Metric Learning Tips & Tricks

Andrei Vasnetsov


May 15, 2021

Metric Learning Tips & Tricks

How to train object matching model with no labeled data and use it in production

Currently, most machine-learning-related business cases are solved as a classification problems. Classification algorithms are so well studied in practice that even if the original problem is not directly a classification task, it is usually decomposed or approximately converted into one.

However, despite its simplicity, the classification task has requirements that could complicate its production integration and scaling. E.g. it requires a fixed number of classes, where each class should have a sufficient number of training samples.

In this article, I will describe how we overcome these limitations by switching to metric learning. By the example of matching job positions and candidates, I will show how to train metric learning model with no manually labeled data, how to estimate prediction confidence, and how to serve metric learning in production.

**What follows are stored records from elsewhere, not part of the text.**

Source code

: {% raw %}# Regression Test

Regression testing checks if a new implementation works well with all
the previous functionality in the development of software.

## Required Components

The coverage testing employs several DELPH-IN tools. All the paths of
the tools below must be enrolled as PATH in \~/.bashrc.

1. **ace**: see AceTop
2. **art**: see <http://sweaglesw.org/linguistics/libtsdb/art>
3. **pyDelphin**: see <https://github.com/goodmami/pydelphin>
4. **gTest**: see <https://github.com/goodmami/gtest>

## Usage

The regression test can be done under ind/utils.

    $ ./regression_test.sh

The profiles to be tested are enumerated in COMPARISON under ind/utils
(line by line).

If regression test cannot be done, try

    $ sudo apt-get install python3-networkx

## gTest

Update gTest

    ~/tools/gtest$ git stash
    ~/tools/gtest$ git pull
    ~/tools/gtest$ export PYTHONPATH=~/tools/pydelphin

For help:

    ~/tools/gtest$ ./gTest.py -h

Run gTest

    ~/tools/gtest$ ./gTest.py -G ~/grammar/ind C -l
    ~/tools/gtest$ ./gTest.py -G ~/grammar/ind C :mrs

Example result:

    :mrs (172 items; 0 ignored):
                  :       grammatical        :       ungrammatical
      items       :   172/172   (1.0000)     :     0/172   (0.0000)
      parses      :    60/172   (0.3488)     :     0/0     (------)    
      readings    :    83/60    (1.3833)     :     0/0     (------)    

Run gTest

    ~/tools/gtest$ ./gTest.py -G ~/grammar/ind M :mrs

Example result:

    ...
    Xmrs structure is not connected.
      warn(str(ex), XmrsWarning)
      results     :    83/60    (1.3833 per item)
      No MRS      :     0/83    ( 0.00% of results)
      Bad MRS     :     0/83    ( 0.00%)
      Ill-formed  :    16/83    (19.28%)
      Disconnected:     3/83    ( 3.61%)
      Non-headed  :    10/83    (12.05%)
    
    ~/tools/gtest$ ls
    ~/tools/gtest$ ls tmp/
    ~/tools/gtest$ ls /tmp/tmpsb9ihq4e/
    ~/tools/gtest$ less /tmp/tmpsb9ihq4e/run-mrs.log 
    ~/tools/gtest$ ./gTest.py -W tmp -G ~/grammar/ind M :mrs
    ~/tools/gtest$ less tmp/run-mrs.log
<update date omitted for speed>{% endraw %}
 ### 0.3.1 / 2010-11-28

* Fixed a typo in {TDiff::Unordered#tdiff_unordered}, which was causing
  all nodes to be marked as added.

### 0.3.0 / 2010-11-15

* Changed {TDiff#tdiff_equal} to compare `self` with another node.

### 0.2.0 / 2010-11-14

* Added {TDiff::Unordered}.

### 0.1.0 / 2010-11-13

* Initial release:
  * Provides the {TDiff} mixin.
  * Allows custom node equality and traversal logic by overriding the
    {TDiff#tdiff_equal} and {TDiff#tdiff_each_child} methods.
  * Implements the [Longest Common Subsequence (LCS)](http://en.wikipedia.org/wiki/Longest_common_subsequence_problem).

What is metric learning and why using it?

According to Wikipedia, metric learning is the task of learning a distance function over objects. In practice, it means that we can train a model that tells a number for any pair of given objects. And this number should represent a degree or score of similarity between those given objects. For example, objects with a score of 0.9 could be more similar than objects with a score of 0.5 Actual scores and their direction could vary among different implementations.

In practice, there are two main approaches to metric learning and two corresponding types of NN architectures. The first is the interaction-based approach, which first builds local interactions (i.e., local matching signals) between two objects. Deep neural networks learn hierarchical interaction patterns for matching. Examples of neural network architectures include MV-LSTM, ARC-II, and MatchPyramid.

MV-LSTM, example of interaction-based model

MV-LSTM, example of interaction-based model, Shengxian Wan et al. via Researchgate

The second is the representation-based approach. In this case distance function is composed of 2 components: the Encoder transforms an object into embedded representation - usually a large float point vector, and the Comparator takes embeddings of a pair of objects from the Encoder and calculates their similarity. The most well-known example of this embedding representation is Word2Vec.

Examples of neural network architectures also include DSSM, C-DSSM, and ARC-I.

The Comparator is usually a very simple function that could be calculated very quickly. It might be cosine similarity or even a dot production. Two-stage schema allows performing complex calculations only once per object. Once transformed, the Comparator can calculate object similarity independent of the Encoder much more quickly. For more convenience, embeddings can be placed into specialized storages or vector search engines. These search engines allow to manage embeddings using API, perform searches and other operations with vectors.

C-DSSM, example of representation-based model

C-DSSM, example of representation-based model, Xue Li et al. via arXiv

Pre-trained NNs can also be used. The output of the second-to-last layer could work as an embedded representation. Further in this article, I would focus on the representation-based approach, as it proved to be more flexible and fast.

So what are the advantages of using metric learning comparing to classification? Object Encoder does not assume the number of classes. So if you can’t split your object into classes, if the number of classes is too high, or you suspect that it could grow in the future - consider using metric learning.

In our case, business goal was to find suitable vacancies for candidates who specify the title of the desired position. To solve this, we used to apply a classifier to determine the job category of the vacancy and the candidate. But this solution was limited to only a few hundred categories. Candidates were complaining that they couldn’t find the right category for them. Training the classifier for new categories would be too long and require new training data for each new category. Switching to metric learning allowed us to overcome these limitations, the resulting solution could compare any pair position descriptions, even if we don’t have this category reference yet.

T-SNE with job samples

T-SNE with job samples, Image by Author. Play with Embedding Projector yourself.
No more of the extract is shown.